Event

SRM Research Seminar: How to model (e-voting) protocols in Tamarin

  • Conférencier  Lara Schmid (ETH Zurich)

  • Lieu

    Room 3.100, Maison du savoir

    2, avenue de l'Université

    L-4365, Esch-sur-Alzette, LU

The Tamarin prover is a tool for the symbolic modeling and analysis of security protocols. It takes as input a protocol model, a specification of the adversary, and a specification of the protocol’s desired properties. Tamarin can then be used to automatically check if the protocol fulfills the properties, given that arbitrarily many instances of the protocol’s roles are run in parallel with the adversary.

In addition to trace properties, Tamarin can express observational equivalence properties. Such properties express that an adversary cannot distinguish two systems and are especially useful for modeling privacy. 

In this talk, we present an introduction to the Tamarin tool and explain how a protocol specified in traditional Alice&Bob notation can be translated to the Tamarin protocol model. Furthermore, we explain on the example of a simplified e-voting protocol how properties such as privacy and receipt-freeness can be modeled with Tamarin’s built in observational equivalence theory.

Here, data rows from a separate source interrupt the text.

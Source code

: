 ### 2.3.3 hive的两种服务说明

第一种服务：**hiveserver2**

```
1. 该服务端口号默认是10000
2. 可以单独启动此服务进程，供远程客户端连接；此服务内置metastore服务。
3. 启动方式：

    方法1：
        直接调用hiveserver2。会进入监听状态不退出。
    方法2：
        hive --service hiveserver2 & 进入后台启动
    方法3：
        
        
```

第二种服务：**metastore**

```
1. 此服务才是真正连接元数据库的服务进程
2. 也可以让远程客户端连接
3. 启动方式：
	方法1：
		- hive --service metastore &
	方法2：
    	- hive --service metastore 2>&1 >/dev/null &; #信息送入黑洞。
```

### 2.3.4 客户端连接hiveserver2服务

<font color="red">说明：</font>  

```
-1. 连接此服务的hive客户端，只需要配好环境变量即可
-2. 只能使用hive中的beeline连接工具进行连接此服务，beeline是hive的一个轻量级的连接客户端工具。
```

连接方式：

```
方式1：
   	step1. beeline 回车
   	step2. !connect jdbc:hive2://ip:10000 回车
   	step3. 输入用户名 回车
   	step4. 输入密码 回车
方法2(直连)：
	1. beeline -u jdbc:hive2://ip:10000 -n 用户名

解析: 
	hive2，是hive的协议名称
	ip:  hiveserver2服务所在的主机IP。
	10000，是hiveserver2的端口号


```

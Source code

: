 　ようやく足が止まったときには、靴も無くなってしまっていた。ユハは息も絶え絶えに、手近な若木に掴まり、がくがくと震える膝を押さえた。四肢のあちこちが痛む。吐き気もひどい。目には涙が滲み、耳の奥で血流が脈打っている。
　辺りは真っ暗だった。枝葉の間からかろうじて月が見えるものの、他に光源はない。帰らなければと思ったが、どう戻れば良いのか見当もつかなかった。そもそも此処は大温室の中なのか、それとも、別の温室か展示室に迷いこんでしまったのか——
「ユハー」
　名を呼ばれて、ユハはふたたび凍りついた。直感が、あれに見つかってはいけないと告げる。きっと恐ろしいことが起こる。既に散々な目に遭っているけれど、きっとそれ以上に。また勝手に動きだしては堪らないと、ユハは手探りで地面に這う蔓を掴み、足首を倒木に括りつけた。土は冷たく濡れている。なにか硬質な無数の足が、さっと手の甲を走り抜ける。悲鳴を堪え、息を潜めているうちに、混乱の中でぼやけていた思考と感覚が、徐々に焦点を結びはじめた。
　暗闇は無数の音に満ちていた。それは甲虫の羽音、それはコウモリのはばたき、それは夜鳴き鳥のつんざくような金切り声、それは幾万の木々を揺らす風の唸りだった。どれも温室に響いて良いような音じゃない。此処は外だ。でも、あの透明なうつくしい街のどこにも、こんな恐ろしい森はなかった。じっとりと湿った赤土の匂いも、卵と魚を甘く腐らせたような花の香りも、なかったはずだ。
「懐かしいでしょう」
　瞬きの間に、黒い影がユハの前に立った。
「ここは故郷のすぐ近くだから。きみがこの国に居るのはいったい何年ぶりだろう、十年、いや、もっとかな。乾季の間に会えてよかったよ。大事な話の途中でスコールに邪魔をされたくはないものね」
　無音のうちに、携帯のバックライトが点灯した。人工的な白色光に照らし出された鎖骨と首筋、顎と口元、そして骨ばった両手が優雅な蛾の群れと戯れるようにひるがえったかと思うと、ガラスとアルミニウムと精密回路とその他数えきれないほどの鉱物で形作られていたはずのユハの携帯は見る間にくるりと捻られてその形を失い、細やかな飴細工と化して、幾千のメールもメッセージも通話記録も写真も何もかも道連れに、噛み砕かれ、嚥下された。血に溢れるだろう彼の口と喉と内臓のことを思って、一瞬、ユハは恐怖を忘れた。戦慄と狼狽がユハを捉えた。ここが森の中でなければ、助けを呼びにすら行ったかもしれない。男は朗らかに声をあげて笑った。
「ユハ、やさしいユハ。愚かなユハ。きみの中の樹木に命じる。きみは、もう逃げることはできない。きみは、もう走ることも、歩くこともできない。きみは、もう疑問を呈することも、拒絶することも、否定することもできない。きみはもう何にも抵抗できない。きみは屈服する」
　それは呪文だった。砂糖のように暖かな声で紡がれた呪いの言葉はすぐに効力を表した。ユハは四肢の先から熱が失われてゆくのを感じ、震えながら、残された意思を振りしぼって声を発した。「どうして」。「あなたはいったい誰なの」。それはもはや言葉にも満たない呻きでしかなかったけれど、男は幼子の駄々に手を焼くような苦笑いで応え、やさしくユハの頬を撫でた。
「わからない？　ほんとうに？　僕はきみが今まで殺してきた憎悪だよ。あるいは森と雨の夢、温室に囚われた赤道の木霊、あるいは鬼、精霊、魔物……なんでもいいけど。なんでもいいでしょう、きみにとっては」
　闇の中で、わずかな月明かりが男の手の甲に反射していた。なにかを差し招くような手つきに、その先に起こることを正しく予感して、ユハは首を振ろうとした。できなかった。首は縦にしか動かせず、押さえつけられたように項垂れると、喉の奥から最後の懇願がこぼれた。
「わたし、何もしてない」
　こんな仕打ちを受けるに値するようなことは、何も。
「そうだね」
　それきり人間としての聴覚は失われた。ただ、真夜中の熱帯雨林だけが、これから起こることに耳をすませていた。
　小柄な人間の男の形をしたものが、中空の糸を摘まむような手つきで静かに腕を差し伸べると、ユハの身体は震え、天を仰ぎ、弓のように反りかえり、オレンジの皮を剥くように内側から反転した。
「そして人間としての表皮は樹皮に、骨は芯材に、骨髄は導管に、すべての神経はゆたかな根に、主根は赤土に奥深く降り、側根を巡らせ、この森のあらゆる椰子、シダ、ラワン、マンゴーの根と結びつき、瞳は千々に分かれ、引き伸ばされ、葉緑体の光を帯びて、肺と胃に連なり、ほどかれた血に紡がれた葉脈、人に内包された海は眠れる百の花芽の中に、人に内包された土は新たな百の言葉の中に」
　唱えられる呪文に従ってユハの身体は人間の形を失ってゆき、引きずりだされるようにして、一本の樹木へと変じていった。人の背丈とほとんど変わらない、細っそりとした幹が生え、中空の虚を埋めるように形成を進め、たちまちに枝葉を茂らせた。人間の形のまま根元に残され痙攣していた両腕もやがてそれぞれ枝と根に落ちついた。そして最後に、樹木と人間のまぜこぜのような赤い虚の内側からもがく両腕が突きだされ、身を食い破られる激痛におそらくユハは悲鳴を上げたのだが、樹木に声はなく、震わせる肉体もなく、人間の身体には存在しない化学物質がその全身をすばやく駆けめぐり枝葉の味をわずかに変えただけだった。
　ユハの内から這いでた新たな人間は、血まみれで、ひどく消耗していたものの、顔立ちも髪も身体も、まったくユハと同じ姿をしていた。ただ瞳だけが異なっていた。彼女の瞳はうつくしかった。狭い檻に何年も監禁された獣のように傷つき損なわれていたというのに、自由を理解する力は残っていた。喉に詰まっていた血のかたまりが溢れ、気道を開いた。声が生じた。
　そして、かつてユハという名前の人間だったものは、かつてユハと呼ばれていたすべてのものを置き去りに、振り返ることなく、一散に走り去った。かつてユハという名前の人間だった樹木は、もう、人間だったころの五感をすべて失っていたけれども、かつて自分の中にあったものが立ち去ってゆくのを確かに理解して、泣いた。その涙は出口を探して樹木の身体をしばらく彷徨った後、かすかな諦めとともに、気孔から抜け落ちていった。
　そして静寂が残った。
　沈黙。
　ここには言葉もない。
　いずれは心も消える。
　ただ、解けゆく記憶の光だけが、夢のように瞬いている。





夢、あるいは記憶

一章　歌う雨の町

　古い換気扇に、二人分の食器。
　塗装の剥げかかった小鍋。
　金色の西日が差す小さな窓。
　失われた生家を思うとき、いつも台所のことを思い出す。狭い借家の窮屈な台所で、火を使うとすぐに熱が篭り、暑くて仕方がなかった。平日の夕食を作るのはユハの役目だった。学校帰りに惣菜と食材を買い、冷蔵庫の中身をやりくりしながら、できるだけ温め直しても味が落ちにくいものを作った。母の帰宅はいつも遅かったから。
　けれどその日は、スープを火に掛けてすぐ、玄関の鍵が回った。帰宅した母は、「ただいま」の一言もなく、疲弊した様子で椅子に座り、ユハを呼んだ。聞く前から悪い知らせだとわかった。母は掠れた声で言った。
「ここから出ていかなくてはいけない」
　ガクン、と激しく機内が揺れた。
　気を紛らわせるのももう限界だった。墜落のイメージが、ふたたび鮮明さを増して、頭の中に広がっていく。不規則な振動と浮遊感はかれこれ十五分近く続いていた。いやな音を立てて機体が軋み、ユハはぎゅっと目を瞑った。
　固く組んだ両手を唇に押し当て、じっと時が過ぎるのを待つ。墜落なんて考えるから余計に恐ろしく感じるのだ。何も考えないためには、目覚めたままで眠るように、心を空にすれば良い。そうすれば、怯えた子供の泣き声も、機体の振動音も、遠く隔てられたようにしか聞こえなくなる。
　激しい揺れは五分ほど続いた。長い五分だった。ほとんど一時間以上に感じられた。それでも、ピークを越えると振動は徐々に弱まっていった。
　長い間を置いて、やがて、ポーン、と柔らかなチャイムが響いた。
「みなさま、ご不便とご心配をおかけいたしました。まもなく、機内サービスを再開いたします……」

Lara Schmid is a PhD student with Prof. David Basin at the Institute of Information Security at ETH Zurich. She received a Master’s degree in Computer Science from ETH Zurich in 2015. In her Master’s thesis she proposed a model for formalizing and reasoning about erroneous human agents in security protocols. She is interested in formal methods for analyzing security protocols. At the moment, her focus is on formally modeling e-voting protocols.

The SRM seminars are the joint seminars of the Security and Trust of Software Systems and Applied Security and Information Assurance research groups, supported by the Laboratory of Algorithmics, Cryptology and Security and the Interdisciplinary Centre for Security, Reliability and Trust.